One of the authors of the law, Rep. Edcel Lagman, said he is not worried by the petition and expects more to follow.

“We are prepared for this,” Mr. Lagman said. “We are certain that the law is completely constitutional and will surmount any attack on or test of its constitutionality.”

Over the decades, moral and political authority of the church in the Philippines is perceived to have waned with the passing of one of its icons, Cardinal Jaime Sin. He shaped the role of the church during the country’s darkest hours by championing the cause of civil advocacy, human rights and freedoms after dictator Ferdinand Marcos imposed martial law starting in 1972.

Sin’s action mirrored that of his strong backer, Pope John Paul II, who himself challenged communist rulers in Eastern Europe.

Three years after Mr. Aquino’s father, Benigno Aquino Jr., a senator opposing Marcos, was gunned down on the Manila airport tarmac in 1983, Sin persuaded Aquino’s widow, Corazon, to run for president.

When massive election cheating by Marcos was exposed, Sin went on Catholic-run Radio Veritas in February 1986 to summon millions of people to support military defectors and the Aquino-led opposition.

Marcos fled and Mrs. Aquino, a deeply religious woman, was sworn in as president.

Democracy was restored, but the country remained chaotic and mired in nearly a dozen coup attempts. The economy stalled, poverty persisted and the jobless were leaving in droves for better-paying jobs abroad as maids, teachers, nurses and engineers.

After Mrs. Aquino stepped down, the country elected its first and only Protestant president, Fidel Ramos. He, too, opposed the church on contraceptives and released state funds for family planning methods.

A new Aquino rises

Catholic bishops pulled out all the stops in campaigning against Mr. Ramos’ successor, popular movie actor Joseph Estrada, a hero of the impoverished masses who made little attempt to keep down his reputation for womanizing, drinking and gambling.

But few heeded the church’s advice. Mr.
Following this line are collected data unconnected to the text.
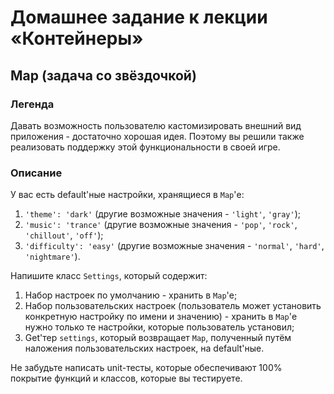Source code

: # Домашнее задание к лекции «Контейнеры»

## Map (задача со звёздочкой)

### Легенда

Давать возможность пользователю кастомизировать внешний вид приложения - достаточно хорошая идея. Поэтому вы решили также реализовать поддержку этой функциональности в своей игре.

### Описание

У вас есть default'ные настройки, хранящиеся в `Map`'е:
1. `'theme': 'dark'` (другие возможные значения - `'light'`, `'gray'`);
1. `'music': 'trance'` (другие возможные значения - `'pop'`, `'rock'`, `'chillout'`, `'off'`);
1. `'difficulty': 'easy'` (другие возможные значения - `'normal'`, `'hard'`, `'nightmare'`).

Напишите класс `Settings`, который содержит:
1. Набор настроек по умолчанию - хранить в `Map`'е;
1. Набор пользовательских настроек (пользователь может установить конкретную настройку по имени и значению) - хранить в `Map`'е нужно только те настройки, которые пользователь установил;
1. Get'тер `settings`, который возвращает `Map`, полученный путём наложения пользовательских настроек, на default'ные.

Не забудьте написать unit-тесты, которые обеспечивают 100% покрытие функций и классов, которые вы тестируете.
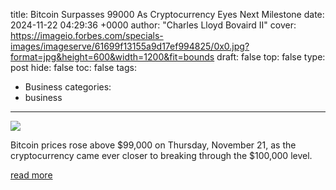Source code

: title: Bitcoin Surpasses 99000 As Cryptocurrency Eyes Next Milestone
date: 2024-11-22 04:29:36 +0000
author: "Charles Lloyd Bovaird II"
cover: https://imageio.forbes.com/specials-images/imageserve/61699f13155a9d17ef994825/0x0.jpg?format=jpg&height=600&width=1200&fit=bounds
draft: false
top: false
type: post
hide: false
toc: false
tags:
  - Business
categories:
  - business
---

![](https://imageio.forbes.com/specials-images/imageserve/61699f13155a9d17ef994825/0x0.jpg?format=jpg&height=600&width=1200&fit=bounds)

Bitcoin prices rose above $99,000 on Thursday, November 21, as the cryptocurrency came ever closer to breaking through the $100,000 level.

[read more](https://www.forbes.com/sites/digital-assets/2024/11/21/bitcoin-surpasses-99000-as-cryptocurrency-eyes-next-milestone/)
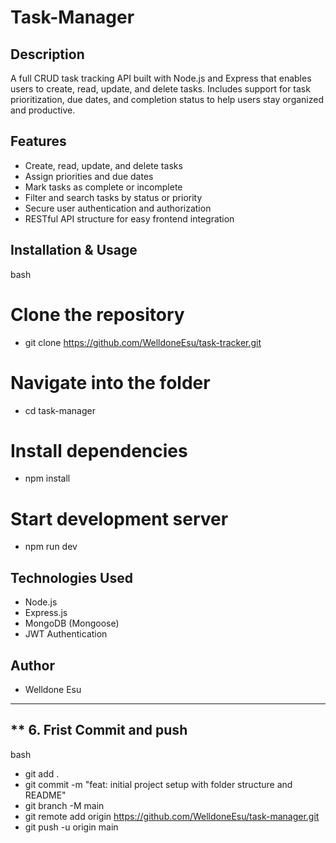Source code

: # Task-Manager

## Description
A full CRUD task tracking API built with Node.js and Express that enables users to create, read, update, and delete tasks. Includes support for task prioritization, due dates, and completion status to help users stay organized and productive.

## Features
- Create, read, update, and delete tasks
- Assign priorities and due dates
- Mark tasks as complete or incomplete
- Filter and search tasks by status or priority
- Secure user authentication and authorization
- RESTful API structure for easy frontend integration


## Installation & Usage
bash
# Clone the repository
- git clone https://github.com/WelldoneEsu/task-tracker.git

# Navigate into the folder
- cd task-manager

# Install dependencies
- npm install

# Start development server
- npm run dev

## Technologies Used
- Node.js
- Express.js
- MongoDB (Mongoose)
- JWT Authentication

## Author
- Welldone Esu


---

## ** 6. Frist Commit and push
bash
- git add .
- git commit -m "feat: initial project setup with folder structure and README"
- git branch -M main
- git remote add origin https://github.com/WelldoneEsu/task-manager.git
- git push -u origin main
Estrada was elected with the largest victory margin in Philippine history.

Halfway through his six-year presidency, in January 2001, he was confronted with another “people power” revolt, backed by political opponents and the military, and was forced to resign.

His successor, Gloria Macapagal Arroyo, styled herself as a devout Catholic and sought to placate the church by abolishing the death penalty and putting brakes on the contraceptives law, which languished in Congress during her nine years in power.

It mattered little. Mrs. Arroyo’s mismanagement and corruption scandals set the stage for Mr. Aquino’s election on a promise to rid the Philippines of graft, fix the economy and lift millions out of poverty.